Confinés dans de petites zones ou vivant sur des territoires reconquis, les Avá Guarani réclament la réoccupation et la démarcation de leurs terres dans l'ouest du Paraná. Depuis juillet 2024, date à laquelle les autochtones ont repris une partie de leur territoire, la violence s'est intensifiée dans la région, et la ville de Guaíra, au Paraná, est devenue le centre du conflit.

Dans cette municipalité frontalière avec le Paraguay, un campement non autochtone a été installé près du site de réoccupation d'Yvy Okaju. Le village, cible de plusieurs attaques armées, a déjà vu douze de ses habitants abattus, dont un enfant et un jeune homme.

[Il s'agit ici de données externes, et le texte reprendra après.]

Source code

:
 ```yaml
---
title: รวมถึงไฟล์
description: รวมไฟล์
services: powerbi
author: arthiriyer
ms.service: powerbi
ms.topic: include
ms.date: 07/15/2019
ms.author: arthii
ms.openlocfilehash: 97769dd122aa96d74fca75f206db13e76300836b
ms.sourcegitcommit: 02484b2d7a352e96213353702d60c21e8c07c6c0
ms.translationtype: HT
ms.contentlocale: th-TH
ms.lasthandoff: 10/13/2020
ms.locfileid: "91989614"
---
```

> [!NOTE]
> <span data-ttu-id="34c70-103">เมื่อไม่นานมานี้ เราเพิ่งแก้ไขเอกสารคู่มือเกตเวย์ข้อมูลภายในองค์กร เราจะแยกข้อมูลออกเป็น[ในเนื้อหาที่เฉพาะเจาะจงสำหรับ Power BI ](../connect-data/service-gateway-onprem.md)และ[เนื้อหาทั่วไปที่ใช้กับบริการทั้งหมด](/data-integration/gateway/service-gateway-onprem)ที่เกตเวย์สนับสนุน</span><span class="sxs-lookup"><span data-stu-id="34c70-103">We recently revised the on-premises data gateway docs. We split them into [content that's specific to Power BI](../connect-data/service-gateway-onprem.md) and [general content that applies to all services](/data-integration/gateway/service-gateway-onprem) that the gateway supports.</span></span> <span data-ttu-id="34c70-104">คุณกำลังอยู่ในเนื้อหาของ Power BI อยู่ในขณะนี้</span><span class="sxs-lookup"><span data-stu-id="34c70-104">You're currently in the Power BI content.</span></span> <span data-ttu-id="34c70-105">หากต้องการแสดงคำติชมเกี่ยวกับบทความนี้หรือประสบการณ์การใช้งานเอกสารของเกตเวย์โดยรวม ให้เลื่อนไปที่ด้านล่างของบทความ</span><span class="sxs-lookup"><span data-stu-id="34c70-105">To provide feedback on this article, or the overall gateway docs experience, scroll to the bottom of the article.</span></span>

En mars 2025, Itaipu Binacional a signé un accord avec le gouvernement fédéral, la Funai (Funai) et l'Institut national de colonisation et de réforme agraire (Incra) pour acquérir 3 000 des 24 000 hectares qui composent la terre Indigène Guasu Guavirá. Cette initiative, qui prévoit le transfert de 240 millions de réaux brésiliens pour l'acquisition de zones actuellement en litige, constitue une forme de réparation pour l'expulsion des autochtones de leurs terres lors de la construction de la centrale hydroélectrique. 

L'acquisition des terres n'a cependant pas encore eu lieu. L'INCRA doit présenter une évaluation des zones indiquées par les Avá Guarani et la FUNAI, afin que les audiences puissent commencer avec les propriétaires fonciers pour négocier les acquisitions. 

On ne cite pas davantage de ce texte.